Resumiendo, a mediados de febrero, el sábado día de la amistad, amanecí, en el Hospital Miguel Pérez Carreño (El Pezcozón), en La Yaguara (parroquia El Paraíso), en Caracas, en una sala de rehabilitación de cardiología, con un aparatico en el pecho, que le da electricidad al corazón para que siga bombeando y que habrá que cambiarle pilas en unos siete años cuando se descarguen.
Tremendo hospital. Su gente: médicos, asistentes, técnicos, enfermeras, camilleros, limpieza y los que se me olvidan, mostraron lo que nos orgullece de Venezuela, especial empatía, calidez, disposición, eficiencia y un largo etcétera. Además, el conjunto de edificaciones, como casi todos los grandes hospitales del país, con una calidad de diseño, de instalaciones y de infraestructuras.

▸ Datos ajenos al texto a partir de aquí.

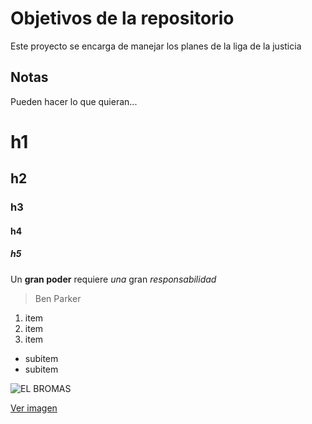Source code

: # Objetivos de la repositorio

Este proyecto se encarga de manejar los planes de la liga de la justicia


## Notas
Pueden hacer lo que quieran...

# h1
## h2
### h3
#### h4
##### h5

Un **gran poder** requiere _una_ gran *responsabilidad*
>Ben Parker

1. item
2. item 
3. item
  * subitem
  * subitem
  
![EL BROMAS](https://los40es00.epimg.net/los40/imagenes/2019/10/17/cinetv/1571322913_720114_1571323251_noticia_normal.jpg)

[Ver imagen](https://los40es00.epimg.net/los40/imagenes/2019/10/17/cinetv/1571322913_720114_1571323251_noticia_normal.jpg)
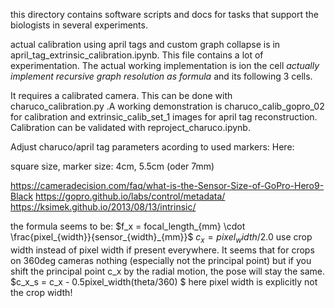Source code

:this directory contains software scripts and docs for tasks that support the biologists in several experiments.

actual calibration using april tags and custom graph collapse is in april_tag_extrinsic_calibration.ipynb.
This file contains a lot of experimentation. The actual working implementation is ion the cell
_actually implement recursive graph resolution as formula_  and its following 3 cells.

It requires a calibrated camera. This can be done with charuco_calibration.py .A working demonstration is charuco_calib_gopro_02 for calibration and extrinsic_calib_set_1 images for april tag reconstruction. Calibration can be validated with reproject_charuco.ipynb.

Adjust charuco/april tag parameters acording to used markers:
Here:

square size, marker size: 4cm, 5.5cm (oder 7mm)

https://cameradecision.com/faq/what-is-the-Sensor-Size-of-GoPro-Hero9-Black
https://gopro.github.io/labs/control/metadata/
https://ksimek.github.io/2013/08/13/intrinsic/

the formula seems to be:
$f_x = focal_length_{mm} \cdot \frac{pixel_{width}}{sensor_{width}_{mm}}$
$c_x = pixel_width / 2.0$
use crop width instead of pixel width if present everywhere. It seems that for crops on 360deg cameras nothing (especially not the principal point)
but if you shift the principal point c_x by the radial motion, the pose will stay the same. $c_x_s = c_x - 0.5pixel_width(theta/360) $ here pixel width is explicitly not the crop width!

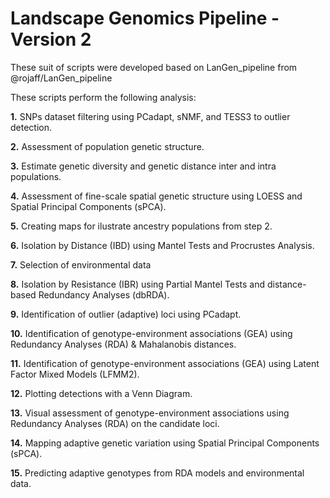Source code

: # Landscape Genomics Pipeline - Version 2 
These suit of scripts were developed based on LanGen_pipeline from @rojaff/LanGen_pipeline

These scripts perform the following analysis:

<b>1.</b> SNPs dataset filtering using PCadapt, sNMF, and TESS3 to outlier detection.

<b>2.</b> Assessment of population genetic structure.

<b>3.</b> Estimate genetic diversity and genetic distance inter and intra populations.

<b>4.</b> Assessment of fine-scale spatial genetic structure using LOESS and Spatial Principal Components (sPCA).

<b>5.</b> Creating maps for ilustrate ancestry populations from step 2.

<b>6.</b> Isolation by Distance (IBD) using Mantel Tests and Procrustes Analysis.

<b>7.</b> Selection of environmental data

<b>8.</b> Isolation by Resistance (IBR) using Partial Mantel Tests and distance-based Redundancy Analyses (dbRDA).

<b>9.</b> Identification of outlier (adaptive) loci using PCadapt.

<b>10.</b> Identification of genotype-environment associations (GEA) using Redundancy Analyses (RDA) & Mahalanobis distances.

<b>11.</b> Identification of genotype-environment associations (GEA) using Latent Factor Mixed Models (LFMM2).

<b>12.</b> Plotting detections with a Venn Diagram.

<b>13.</b> Visual assessment of genotype-environment associations using Redundancy Analyses (RDA) on the candidate loci.

<b>14.</b> Mapping adaptive genetic variation using Spatial Principal Components (sPCA).

<b>15.</b> Predicting adaptive genotypes from RDA models and environmental data.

Debido a los casi 60 años de su inauguración, a que el país viene de un asedio continuo en detrimento de su economía y a otros aspectos, el hospital Pérez Carreño (HMPC) tiene limitaciones importantes en su operatividad y servicios públicos y gratuitos.
Aquí viene una reflexión en pregunta: ¿Es sostenible esto? Es lógico aspirar a que haya un servicio masivo y accesible a toda la población. Pero la realidad debemos afrontarla, en las actuales circunstancias eso es viable menos que a medias y con grandes limitaciones y carencias. Impactando negativamente en la posibilidad de curarse y “pasando trabajo” a pesar de la disposición y abnegación del personal de salud.
Por ello, obviando el relato de las gratas 36 horas vividas en el Pérez Carreño con sus pros y sus contras, pero maravillosas como experiencia y sobre todo, reiterando, por la calidad y compromiso de su gente, veamos unas rápidas, preliminares y resumidas ideas dirigidas a analizar y verificar su aplicabilidad inmediata y a plazo breve.
- Acordar voluntariamente con los pacientes que tengan ciertos recursos para
que aporten una porción del costo de su hospitalización y tratamiento médico.
Sin menoscabar la gratuidad de la salud pública.
- Ampliar y fortalecer al hospital como un centro integral de salud y de diversidad de servicios. Además de cafetines y restaurantes (para los pacientes y para el público) y tiendas varias, incluir en los espacios internos y en los abiertos del hospital, quizás con alianzas con terceros y a precios solidarios o gratuitos para los que no tengan recursos, fortaleciendo los existentes y creando nuevos, servicios de laboratorio y demás exámenes de exploración, pero también producción, venta y reparación de equipos, instrumentos, utensilios, medicamentos y otros. Así como mini emprendimientos y de gestión comunitaria, para la producción de uniformes y ropa quirúrgica (desechable) y muchos más a definir e impulsar.